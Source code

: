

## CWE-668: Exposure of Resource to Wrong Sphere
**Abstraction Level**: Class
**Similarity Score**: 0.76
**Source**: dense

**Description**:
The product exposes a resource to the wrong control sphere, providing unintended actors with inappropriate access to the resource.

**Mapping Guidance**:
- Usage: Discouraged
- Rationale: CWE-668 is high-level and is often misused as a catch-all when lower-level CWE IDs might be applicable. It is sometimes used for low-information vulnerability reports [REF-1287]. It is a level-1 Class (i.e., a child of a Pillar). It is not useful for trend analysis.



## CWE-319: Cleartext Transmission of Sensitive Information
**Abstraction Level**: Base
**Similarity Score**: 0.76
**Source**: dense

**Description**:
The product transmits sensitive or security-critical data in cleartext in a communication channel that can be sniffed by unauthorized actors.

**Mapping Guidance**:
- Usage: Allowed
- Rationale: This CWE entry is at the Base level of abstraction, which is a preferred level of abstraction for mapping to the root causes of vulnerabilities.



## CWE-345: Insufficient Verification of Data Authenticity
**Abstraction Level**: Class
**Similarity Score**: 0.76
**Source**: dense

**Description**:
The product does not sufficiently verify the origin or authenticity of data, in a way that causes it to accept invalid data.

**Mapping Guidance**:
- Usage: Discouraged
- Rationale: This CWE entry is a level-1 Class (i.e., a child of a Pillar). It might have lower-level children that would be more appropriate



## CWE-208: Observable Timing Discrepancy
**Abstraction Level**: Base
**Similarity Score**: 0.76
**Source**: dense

----------------------------------------

- What is needed -
Every line with "Rationale" in it should be copied from the entries above.

- Written response -
- Rationale: CWE-668 is high-level and is often misused as a catch-all when lower-level CWE IDs might be applicable. It is sometimes used for low-information vulnerability reports [REF-1287]. It is a level-1 Class (i.e., a child of a Pillar). It is not useful for trend analysis.
- Rationale: This CWE entry is at the Base level of abstraction, which is a preferred level of abstraction for mapping to the root causes of vulnerabilities.
- Rationale: This CWE entry is a level-1 Class (i.e., a child of a Pillar). It might have lower-level children that would be more appropriate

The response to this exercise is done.